— WORK ITEM —
Leave out the pictures and copy each record below exactly.

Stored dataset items
****************************************
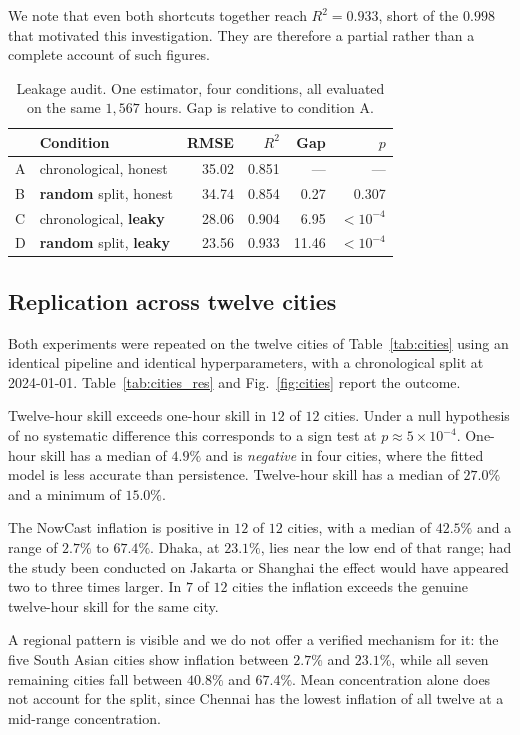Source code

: \documentclass[conference,a4paper]{IEEEtran}
\begin{document}
We note that even both shortcuts together reach $R^2 = 0.933$, short of the
$0.998$ that motivated this investigation. They are therefore a partial rather
than a complete account of such figures.

\begin{table}[t]
\caption{Leakage audit. One estimator, four conditions, all evaluated on the
same $1{,}567$ hours. Gap is relative to condition A.}
\label{tab:leak}
\centering
\small
\begin{tabular}{@{}llrrrr@{}}
\toprule
 & Condition & RMSE & $R^2$ & Gap & $p$ \\
\midrule
A & chronological, honest & 35.02 & 0.851 & --- & --- \\
B & \textbf{random} split, honest & 34.74 & 0.854 & 0.27 & 0.307 \\
C & chronological, \textbf{leaky} & 28.06 & 0.904 & 6.95 & $<10^{-4}$ \\
D & \textbf{random} split, \textbf{leaky} & 23.56 & 0.933 & 11.46 & $<10^{-4}$ \\
\bottomrule
\end{tabular}
\end{table}

\subsection{Replication across twelve cities}
Both experiments were repeated on the twelve cities of Table~\ref{tab:cities}
using an identical pipeline and identical hyperparameters, with a chronological
split at 2024-01-01. Table~\ref{tab:cities_res} and Fig.~\ref{fig:cities} report
the outcome.

Twelve-hour skill exceeds one-hour skill in $12$ of $12$ cities. Under a null
hypothesis of no systematic difference this corresponds to a sign test at
$p \approx 5\times10^{-4}$. One-hour skill has a median of $4.9\%$ and is
\emph{negative} in four cities, where the fitted model is less accurate than
persistence. Twelve-hour skill has a median of $27.0\%$ and a minimum of
$15.0\%$.

The NowCast inflation is positive in $12$ of $12$ cities, with a median of
$42.5\%$ and a range of $2.7\%$ to $67.4\%$. Dhaka, at $23.1\%$, lies near the
low end of that range; had the study been conducted on Jakarta or Shanghai the
effect would have appeared two to three times larger. In $7$ of $12$ cities the
inflation exceeds the genuine twelve-hour skill for the same city.

A regional pattern is visible and we do not offer a verified mechanism for it:
the five South Asian cities show inflation between $2.7\%$ and $23.1\%$, while
all seven remaining cities fall between $40.8\%$ and $67.4\%$. Mean concentration
alone does not account for the split, since Chennai has the lowest inflation of
all twelve at a mid-range concentration.
\end{document}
****************************************
— TASK ANSWER —
Source code

: \documentclass[conference,a4paper]{IEEEtran}
\begin{document}
We note that even both shortcuts together reach $R^2 = 0.933$, short of the
$0.998$ that motivated this investigation. They are therefore a partial rather
than a complete account of such figures.

\begin{table}[t]
\caption{Leakage audit. One estimator, four conditions, all evaluated on the
same $1{,}567$ hours. Gap is relative to condition A.}
\label{tab:leak}
\centering
\small
\begin{tabular}{@{}llrrrr@{}}
\toprule
 & Condition & RMSE & $R^2$ & Gap & $p$ \\
\midrule
A & chronological, honest & 35.02 & 0.851 & --- & --- \\
B & \textbf{random} split, honest & 34.74 & 0.854 & 0.27 & 0.307 \\
C & chronological, \textbf{leaky} & 28.06 & 0.904 & 6.95 & $<10^{-4}$ \\
D & \textbf{random} split, \textbf{leaky} & 23.56 & 0.933 & 11.46 & $<10^{-4}$ \\
\bottomrule
\end{tabular}
\end{table}

\subsection{Replication across twelve cities}
Both experiments were repeated on the twelve cities of Table~\ref{tab:cities}
using an identical pipeline and identical hyperparameters, with a chronological
split at 2024-01-01. Table~\ref{tab:cities_res} and Fig.~\ref{fig:cities} report
the outcome.

Twelve-hour skill exceeds one-hour skill in $12$ of $12$ cities. Under a null
hypothesis of no systematic difference this corresponds to a sign test at
$p \approx 5\times10^{-4}$. One-hour skill has a median of $4.9\%$ and is
\emph{negative} in four cities, where the fitted model is less accurate than
persistence. Twelve-hour skill has a median of $27.0\%$ and a minimum of
$15.0\%$.

The NowCast inflation is positive in $12$ of $12$ cities, with a median of
$42.5\%$ and a range of $2.7\%$ to $67.4\%$. Dhaka, at $23.1\%$, lies near the
low end of that range; had the study been conducted on Jakarta or Shanghai the
effect would have appeared two to three times larger. In $7$ of $12$ cities the
inflation exceeds the genuine twelve-hour skill for the same city.

A regional pattern is visible and we do not offer a verified mechanism for it:
the five South Asian cities show inflation between $2.7\%$ and $23.1\%$, while
all seven remaining cities fall between $40.8\%$ and $67.4\%$. Mean concentration
alone does not account for the split, since Chennai has the lowest inflation of
all twelve at a mid-range concentration.
\end{document}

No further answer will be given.